Retype each entry verbatim. Do not include the images.

## Recorded data:
........

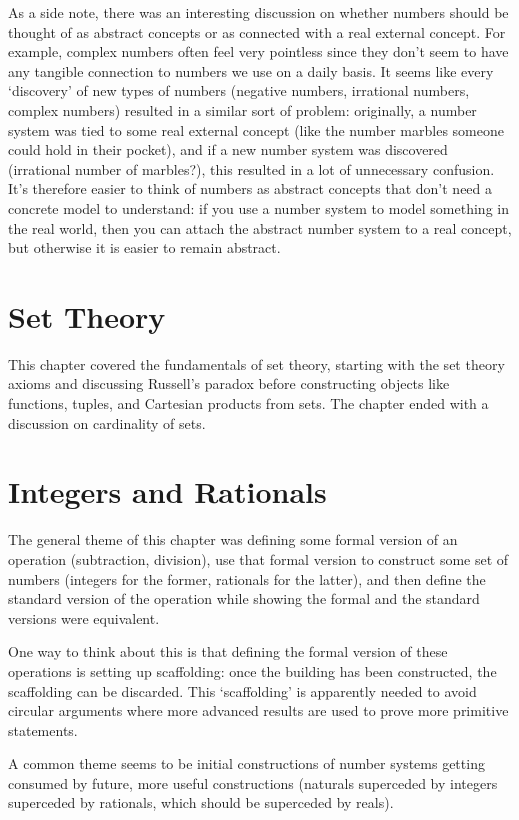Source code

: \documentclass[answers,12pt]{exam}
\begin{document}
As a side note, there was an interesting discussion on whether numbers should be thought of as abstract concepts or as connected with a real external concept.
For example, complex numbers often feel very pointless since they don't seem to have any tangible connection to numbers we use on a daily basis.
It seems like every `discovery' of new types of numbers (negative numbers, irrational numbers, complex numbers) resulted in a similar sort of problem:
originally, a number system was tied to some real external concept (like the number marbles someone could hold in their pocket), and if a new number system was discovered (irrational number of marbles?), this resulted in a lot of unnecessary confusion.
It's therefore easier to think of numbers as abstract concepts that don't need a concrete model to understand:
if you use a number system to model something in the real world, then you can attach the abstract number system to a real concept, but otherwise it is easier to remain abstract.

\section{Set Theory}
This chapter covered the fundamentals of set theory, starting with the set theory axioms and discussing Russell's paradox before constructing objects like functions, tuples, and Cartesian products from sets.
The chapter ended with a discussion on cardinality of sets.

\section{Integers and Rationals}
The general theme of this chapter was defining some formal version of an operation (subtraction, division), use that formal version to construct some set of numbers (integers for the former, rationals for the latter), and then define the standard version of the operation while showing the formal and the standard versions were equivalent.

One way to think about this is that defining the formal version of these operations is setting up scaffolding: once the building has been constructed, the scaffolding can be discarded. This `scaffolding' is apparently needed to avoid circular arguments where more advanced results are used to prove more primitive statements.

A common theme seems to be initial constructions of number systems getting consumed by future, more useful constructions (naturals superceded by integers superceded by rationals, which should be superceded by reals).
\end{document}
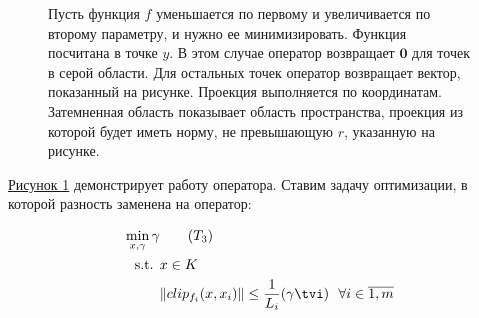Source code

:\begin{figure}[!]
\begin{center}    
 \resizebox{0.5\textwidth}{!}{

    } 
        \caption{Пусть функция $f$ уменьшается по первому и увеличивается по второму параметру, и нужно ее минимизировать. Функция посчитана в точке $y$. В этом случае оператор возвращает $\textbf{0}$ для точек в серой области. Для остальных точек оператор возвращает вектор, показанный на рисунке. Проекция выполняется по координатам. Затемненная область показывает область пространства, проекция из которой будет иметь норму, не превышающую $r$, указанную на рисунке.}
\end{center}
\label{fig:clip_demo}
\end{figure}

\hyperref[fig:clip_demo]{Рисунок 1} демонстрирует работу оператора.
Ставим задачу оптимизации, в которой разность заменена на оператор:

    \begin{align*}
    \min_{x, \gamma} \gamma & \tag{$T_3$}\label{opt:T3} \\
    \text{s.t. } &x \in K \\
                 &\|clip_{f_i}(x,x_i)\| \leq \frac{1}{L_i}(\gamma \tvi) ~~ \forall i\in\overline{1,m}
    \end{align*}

........

## Solution to this problem:
Source code

: \documentclass[answers,12pt]{exam}
\begin{document}
As a side note, there was an interesting discussion on whether numbers should be thought of as abstract concepts or as connected with a real external concept.
For example, complex numbers often feel very pointless since they don't seem to have any tangible connection to numbers we use on a daily basis.
It seems like every `discovery' of new types of numbers (negative numbers, irrational numbers, complex numbers) resulted in a similar sort of problem:
originally, a number system was tied to some real external concept (like the number marbles someone could hold in their pocket), and if a new number system was discovered (irrational number of marbles?), this resulted in a lot of unnecessary confusion.
It's therefore easier to think of numbers as abstract concepts that don't need a concrete model to understand:
if you use a number system to model something in the real world, then you can attach the abstract number system to a real concept, but otherwise it is easier to remain abstract.

\section{Set Theory}
This chapter covered the fundamentals of set theory, starting with the set theory axioms and discussing Russell's paradox before constructing objects like functions, tuples, and Cartesian products from sets.
The chapter ended with a discussion on cardinality of sets.

\section{Integers and Rationals}
The general theme of this chapter was defining some formal version of an operation (subtraction, division), use that formal version to construct some set of numbers (integers for the former, rationals for the latter), and then define the standard version of the operation while showing the formal and the standard versions were equivalent.

One way to think about this is that defining the formal version of these operations is setting up scaffolding: once the building has been constructed, the scaffolding can be discarded. This `scaffolding' is apparently needed to avoid circular arguments where more advanced results are used to prove more primitive statements.

A common theme seems to be initial constructions of number systems getting consumed by future, more useful constructions (naturals superceded by integers superceded by rationals, which should be superceded by reals).
\end{document}
Source code

:\begin{figure}[!]
\begin{center}    
 \resizebox{0.5\textwidth}{!}{

    } 
        \caption{Пусть функция $f$ уменьшается по первому и увеличивается по второму параметру, и нужно ее минимизировать. Функция посчитана в точке $y$. В этом случае оператор возвращает $\textbf{0}$ для точек в серой области. Для остальных точек оператор возвращает вектор, показанный на рисунке. Проекция выполняется по координатам. Затемненная область показывает область пространства, проекция из которой будет иметь норму, не превышающую $r$, указанную на рисунке.}
\end{center}
\label{fig:clip_demo}
\end{figure}

\hyperref[fig:clip_demo]{Рисунок 1} демонстрирует работу оператора.
Ставим задачу оптимизации, в которой разность заменена на оператор:

    \begin{align*}
    \min_{x, \gamma} \gamma & \tag{$T_3$}\label{opt:T3} \\
    \text{s.t. } &x \in K \\
                 &\|clip_{f_i}(x,x_i)\| \leq \frac{1}{L_i}(\gamma \tvi) ~~ \forall i\in\overline{1,m}
    \end{align*}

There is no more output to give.